CS is the second most common type of bone sarcoma, with its peak incidence between 50–70 years of age [50][88]. It is a heterogeneous disease characterised by slow cellular growth, the formation of a hyaline cartilaginous tissue around the cells, and low vasculature, making this bone sarcoma highly resistant to radiotherapy and chemotherapy [50][88]. Moreover, 5–10% of CS patients present with advanced disease (3rd grade) associated with an elevated probability to develop metastasis [85][121].
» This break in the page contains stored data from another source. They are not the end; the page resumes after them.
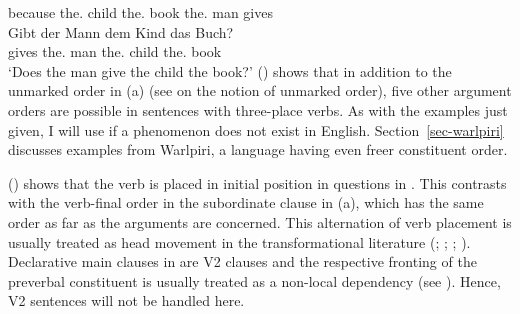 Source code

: \documentclass[output=paper
                ,modfonts
                ,nonflat
	        ,collection
	        ,collectionchapter
	        ,collectiontoclongg
 	        ,biblatex
                ,babelshorthands
                ,newtxmath
                ,draftmode
                ,colorlinks, citecolor=brown
]{./langsci/langscibook}
\begin{document}
     \spacebr{}because the.\DAT{} child the.\ACC{} book the.\NOM{} man  gives\\
\zl
\ea
\gll Gibt der Mann dem Kind das Buch?\\
     gives the.\NOM{} man the.\DAT{} child the.\ACC{} book\\
\glt `Does the man give the child the book?'
\z
() shows that in addition to the unmarked order in (a) (see  on the
notion of unmarked order), five other argument orders are possible in sentences with three-place
verbs. As with the examples just given, I will use  if a phenomenon does not exist in
English. Section~\ref{sec-warlpiri} discusses examples from Warlpiri, a language having even freer constituent order.

() shows that the verb is placed in initial position in questions in . This contrasts
with the verb-final order in the subordinate clause in (a), which has the same order as far
as the arguments are concerned. This alternation of verb placement is usually treated as
head movement in the transformational literature (\citealp{Bach62a}; \citealp*[]{Bierwisch63a};
\citealp{Reis74a}; \citealp[Chapter~1]{Thiersch78a}). Declarative main clauses in  are V2
clauses and the respective fronting of the preverbal constituent is usually treated as a non-local dependency (see
). Hence, V2 sentences will not be handled here.
\end{document}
In contrast to OS and ES, there are still no data on the role exosomes could play in this malignancy. However, different studies have evaluated the role of miRNAs in angiogenesis and metastatic progression in CS. Angiogenesis is associated with worse prognosis in CS [86][122]. It has been shown that CCL5 induces downregulation of miR-199a and miR-200b, not being able to regulate VEGF-A, resulting in higher VEGF-A levels in cells [87][88][123,124]. Similarly, miR-181a is enriched in hypoxic CS cells, which results in increased VEGF levels via the RGD16 and CXCR4 signalling cascade [89][125].
Not only have miRNAs been associated with angiogenesis in CS, but several studies have linked miRNAs to tumour-suppressing mechanisms. For instance, high levels of miR-129-5p induced a decrease in SOX4, resulting in the inhibition of the proliferation, migration, and induction of apoptosis [90][126]. A similar response was seen for miR-30a via SOX4, resulting in the induction of a similar phenotype transformation [91][127]. Moreover, miR-141 and miR-101 have been shown to inhibit the metastatic potential of CS via regulation of c-Src [92][93][128,129].
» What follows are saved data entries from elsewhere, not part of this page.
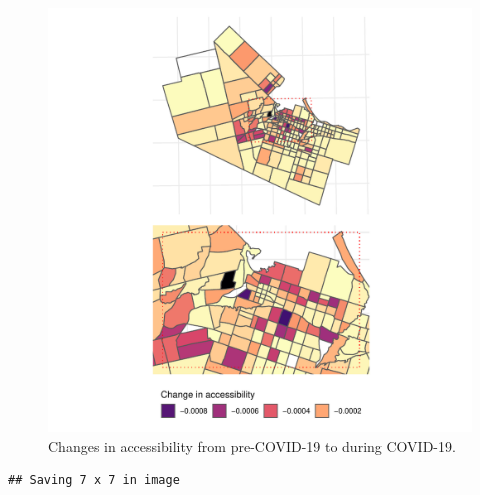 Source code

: \documentclass[]{elsarticle} %
\begin{document}
\begin{figure}

{\centering \includegraphics[width=1\linewidth]{Accessibility-Foodbanks-Hamilton_files/figure-latex/plot-accessibility-changes-1} 

}

\caption{\label{fig:accessibility-changes}Changes in accessibility from pre-COVID-19 to during COVID-19.}\label{fig:plot-accessibility-changes}
\end{figure}

\begin{verbatim}
## Saving 7 x 7 in image
\end{verbatim}
\end{document}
Based on these data and on the evidence of the role exosomes have in OS and ES, it would not be a surprise if exosomes are shown to play a role in CS tumorigenesis. The transfer of miRNAs to modulate TME or CS cells towards a pro-angiogenic state or the education of CS cells in inhibiting tumour progression by the transfer of tumour suppressor miRNAs could be identified in the future. This might help to better understand the high radiotherapeutic and chemotherapeutic resistance of CS patients to conventional treatment. Moreover, based on data that OS-derived exosomes [64][102] and ES-derived exosomes [83][84][119,120] can modulate cancer cells towards a less tumorigenic phenotype, reducing migration and proliferation, a similar strategy could be exploited in CS to obtain sensitivity to treatment strategies and a reduction of tumorigenesis.
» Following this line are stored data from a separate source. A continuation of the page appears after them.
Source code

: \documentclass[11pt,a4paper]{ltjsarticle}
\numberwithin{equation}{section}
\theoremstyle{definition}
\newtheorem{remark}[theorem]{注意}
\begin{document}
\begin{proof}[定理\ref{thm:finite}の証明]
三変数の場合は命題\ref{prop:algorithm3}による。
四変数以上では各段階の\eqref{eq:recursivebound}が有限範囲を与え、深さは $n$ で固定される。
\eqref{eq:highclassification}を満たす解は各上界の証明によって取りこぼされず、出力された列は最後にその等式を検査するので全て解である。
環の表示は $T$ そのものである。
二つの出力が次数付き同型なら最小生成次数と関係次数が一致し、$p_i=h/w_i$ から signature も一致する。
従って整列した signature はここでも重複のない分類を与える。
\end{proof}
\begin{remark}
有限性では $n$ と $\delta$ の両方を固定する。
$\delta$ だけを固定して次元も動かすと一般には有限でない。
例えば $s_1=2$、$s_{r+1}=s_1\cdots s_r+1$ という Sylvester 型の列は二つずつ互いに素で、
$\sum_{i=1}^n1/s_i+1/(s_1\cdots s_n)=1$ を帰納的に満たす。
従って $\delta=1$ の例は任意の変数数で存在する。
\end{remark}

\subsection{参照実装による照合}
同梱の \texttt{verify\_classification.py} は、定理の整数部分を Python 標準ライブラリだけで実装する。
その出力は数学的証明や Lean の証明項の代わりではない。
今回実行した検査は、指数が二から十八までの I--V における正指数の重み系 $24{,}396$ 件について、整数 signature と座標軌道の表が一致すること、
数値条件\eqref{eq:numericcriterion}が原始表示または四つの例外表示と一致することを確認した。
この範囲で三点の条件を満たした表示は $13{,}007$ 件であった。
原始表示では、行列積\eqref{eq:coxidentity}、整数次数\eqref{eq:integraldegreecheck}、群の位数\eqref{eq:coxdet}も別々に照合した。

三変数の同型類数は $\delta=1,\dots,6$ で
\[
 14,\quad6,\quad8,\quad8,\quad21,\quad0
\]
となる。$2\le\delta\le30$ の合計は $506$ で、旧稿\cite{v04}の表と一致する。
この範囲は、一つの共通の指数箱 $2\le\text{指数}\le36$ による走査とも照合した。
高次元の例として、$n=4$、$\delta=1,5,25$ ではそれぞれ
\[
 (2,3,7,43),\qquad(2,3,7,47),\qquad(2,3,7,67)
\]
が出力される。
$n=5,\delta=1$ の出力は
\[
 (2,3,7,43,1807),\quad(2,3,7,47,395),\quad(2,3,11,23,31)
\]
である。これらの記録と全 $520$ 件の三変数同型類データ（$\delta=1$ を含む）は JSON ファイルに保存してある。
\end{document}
2.4. Other Roles of Exosomes in Bone Sarcomas

As seen in other cancers, experimental evidence shows that exosomes could play an important role in disease progression and metastasis in bone sarcomas. However, the exosome biogenesis and uptake process, as well as the composition of the exosome cargo, makes these vesicles interesting candidates for bone sarcoma studies. Although it is not in the scope of this review, it is worth mentioning that exosomes derived from bone sarcoma cells are being investigated for their application as circulating biomarkers and for therapeutic strategies. Different groups are identifying specific cargo contained in ES and OS-derived exosomes that could be exploited as circulating biomarkers, thus using exosomes contained in the blood for diagnosis, disease monitoring, and patient stratification towards more personalised medicine [69][70][80][81][107,108,116,117]. Another approach that is being considered in the bone sarcoma field, but is still in its initial stages, is the use of exosomes for therapeutic strategies. Interestingly, this is being evaluated from two different perspectives. One is to exploit the innate ability of exosomes to enter specific cell populations. Using this phenomenon, researchers could load exosomes with therapeutic compounds, thus resulting in specific drug delivery and less off-target toxicity [68][84][106,120]. The other approach, although not yet investigated in the bone sarcoma field, would be the blocking of pathways important for the production or uptake of exosomes. As discussed in this review, exosomes play important roles in disease progression and modulation of the pre-metastatic niche. Therefore, targeting their production and uptake from bone sarcoma cells and the microenvironment could halt the process of metastasis [94][95][130,131].